I am counting down the days until the new season of Arrested Development airs. The cult comedy, about the Bluth family whose patriarch lands in jail, will air one more season after a seven-year wait! Ten years ago the show debuted on Fox and was short-lived, lasting only three seasons. Fans of the show have been asking for a movie since the show ended, and producers have exceeded the hard-core fans’ dreams! The show’s quick wit and dry-humored dialogue make for a fun half-hour. It’s not your typical sitcom with a laugh track. I find myself laughing so often, I have to frequently pause and rewind so I don’t miss anything important.
My husband and I still quote the show in our everyday life. In preparation for the upcoming big event we reviewed the first three seasons and realized that our favorite characters are the family’s lawyers. One attorney, Barry Zuckerkorn, is played by Henry Winkler (better known to some as Fonzie). He comes up with his own catchphrase to promote his law office, “He’s very good.” Indeed, he is not…at all. He is always unprepared for meetings blaming his late night excursions as the reason.
Eventually the family replaces him with another “Happy Days” alum; Scott Baio. His character name is Bob Loblaw (if you say it fast, it sounds like Blah Blah Blah). He is über prepared with the help of a stenographer, and frequently over-bills clients for his work. There is always a tongue twister with his name, mostly seen in newspaper clippings on the show: “Bob Loblaw Lobs Law Bomb;” “Bob Loblaw Launches Law Blog.”
Julia Louis-Dreyfus plays the prosecutor named Maggie Lizer. She introduces herself as “Maggie, who Lies her ass off.” Her character is blind and she has a dog named Justice. She has a tryst with one of the main characters, complicating the plot even further! Maggie stars in only a few episodes, but I’m hoping she’ll make an appearance in the new season. Until then, I’ve been on a kick with other colorful lawyers in OWL’s collection waiting anxiously. Here are some lawyers who have been keeping me busy:
Another dysfunctional family is the Whites from Breaking Bad. Their patriarch begins to cook meth to pay for cancer treatment. His brother is a DEA agent, so he ends up needing a lawyer pretty fast. Saul Goodman fits the bill running television ads with catchphrases such as “I’ll turn your drug addiction into a prescription” and “I can prove that baby’s not yours.” This lawyer has an office in a strip mall with a giant inflatable Statue of Liberty floating above the banner sign to advertise his office. As you can imagine he adds a lot of color to the show. My husband and I even watched the bonus features on the DVD of his unaired commercials!

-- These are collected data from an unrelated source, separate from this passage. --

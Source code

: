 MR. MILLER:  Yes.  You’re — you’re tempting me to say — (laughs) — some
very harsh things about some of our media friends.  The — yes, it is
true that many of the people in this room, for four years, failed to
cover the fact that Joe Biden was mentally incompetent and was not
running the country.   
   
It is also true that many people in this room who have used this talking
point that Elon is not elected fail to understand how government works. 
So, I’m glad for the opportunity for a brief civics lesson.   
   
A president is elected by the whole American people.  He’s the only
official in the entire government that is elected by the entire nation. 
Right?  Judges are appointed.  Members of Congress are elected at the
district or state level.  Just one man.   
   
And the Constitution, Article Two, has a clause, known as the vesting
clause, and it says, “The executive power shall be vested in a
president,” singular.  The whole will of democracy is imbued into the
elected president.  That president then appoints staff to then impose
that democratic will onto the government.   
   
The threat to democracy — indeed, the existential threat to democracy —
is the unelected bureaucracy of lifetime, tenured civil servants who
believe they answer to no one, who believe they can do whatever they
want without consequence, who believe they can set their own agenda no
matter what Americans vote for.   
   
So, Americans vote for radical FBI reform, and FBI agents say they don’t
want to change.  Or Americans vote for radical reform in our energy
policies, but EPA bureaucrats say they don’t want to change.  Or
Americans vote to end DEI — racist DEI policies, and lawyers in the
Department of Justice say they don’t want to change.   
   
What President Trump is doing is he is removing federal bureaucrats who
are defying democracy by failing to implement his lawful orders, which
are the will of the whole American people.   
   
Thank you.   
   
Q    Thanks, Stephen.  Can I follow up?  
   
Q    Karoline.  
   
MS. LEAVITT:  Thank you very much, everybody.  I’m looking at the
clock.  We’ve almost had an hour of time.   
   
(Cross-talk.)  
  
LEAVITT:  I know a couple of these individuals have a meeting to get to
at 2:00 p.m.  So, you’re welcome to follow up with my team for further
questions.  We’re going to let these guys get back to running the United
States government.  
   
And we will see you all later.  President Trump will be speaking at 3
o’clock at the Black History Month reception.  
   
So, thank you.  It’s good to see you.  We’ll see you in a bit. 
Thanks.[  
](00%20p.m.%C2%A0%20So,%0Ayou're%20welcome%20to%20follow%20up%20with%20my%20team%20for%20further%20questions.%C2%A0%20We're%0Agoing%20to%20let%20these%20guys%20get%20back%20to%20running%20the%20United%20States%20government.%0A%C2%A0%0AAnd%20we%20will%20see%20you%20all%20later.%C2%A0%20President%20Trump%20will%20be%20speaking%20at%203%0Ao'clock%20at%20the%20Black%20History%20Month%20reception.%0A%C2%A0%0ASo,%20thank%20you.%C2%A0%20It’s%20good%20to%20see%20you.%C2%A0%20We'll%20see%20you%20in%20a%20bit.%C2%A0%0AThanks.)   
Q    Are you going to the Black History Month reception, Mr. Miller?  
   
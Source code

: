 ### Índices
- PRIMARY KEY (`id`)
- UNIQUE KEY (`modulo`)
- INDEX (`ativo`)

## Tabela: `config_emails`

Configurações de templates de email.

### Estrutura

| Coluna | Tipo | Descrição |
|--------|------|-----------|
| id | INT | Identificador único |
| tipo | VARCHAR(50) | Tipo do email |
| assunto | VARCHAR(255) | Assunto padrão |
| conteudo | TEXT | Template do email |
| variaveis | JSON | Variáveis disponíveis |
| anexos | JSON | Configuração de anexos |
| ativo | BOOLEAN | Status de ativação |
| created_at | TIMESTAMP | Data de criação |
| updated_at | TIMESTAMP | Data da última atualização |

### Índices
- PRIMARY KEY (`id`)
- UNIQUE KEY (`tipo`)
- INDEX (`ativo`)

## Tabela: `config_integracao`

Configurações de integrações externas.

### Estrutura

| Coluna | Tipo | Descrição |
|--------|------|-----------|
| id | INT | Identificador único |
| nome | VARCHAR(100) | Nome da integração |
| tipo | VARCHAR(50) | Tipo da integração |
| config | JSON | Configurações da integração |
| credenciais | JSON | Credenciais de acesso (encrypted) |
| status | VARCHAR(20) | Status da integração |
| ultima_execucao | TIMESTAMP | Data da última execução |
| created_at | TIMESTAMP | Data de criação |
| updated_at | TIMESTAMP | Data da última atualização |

Jim Rockford of the Rockford Files is a hard man to keep out of alleged trouble. After going to prison for four years that he was eventually pardoned from, he just can’t shake the cops off his back. His trusty sidekick, Beth Davenport, keeps him on the right side of the law over and over again. Their chemistry is fun to watch, and she gives the law a good name. She would never over-charge or display shady ads for business because Rockford keeps her busy.
There are plenty of fictional lawyers who live on the dark side. One of my favorites is Patty Hewes from the television series Damages. She devotes her days taking down “bullies” who misuse their power. She’ll do anything necessary to get justice for her clients and she is impossible to stop watching.
In addition to popular television series, OWL owns a number of films that feature variegated lawyers. Jim Carrey’s Fletcher is unable to tell lies for one day in Liar Liar. It makes his job quite difficult and it’s plain fun to watch! Leonardo DiCaprio’s characterization of con-man Frank Connors in Catch Me If You Can is equally entertaining. In addition to posing as a lawyer, he pretends to be a doctor and a pilot while running away from a FBI agent played by Tom Hanks. And it’s hard to keep your eyes off Matthew McConaughey’s Mick in Lincoln Lawyer. His version of a defense lawyer who operates out of his Lincoln car is a simply a treat.
Now, if I were in trouble, what fictional lawyer would I call?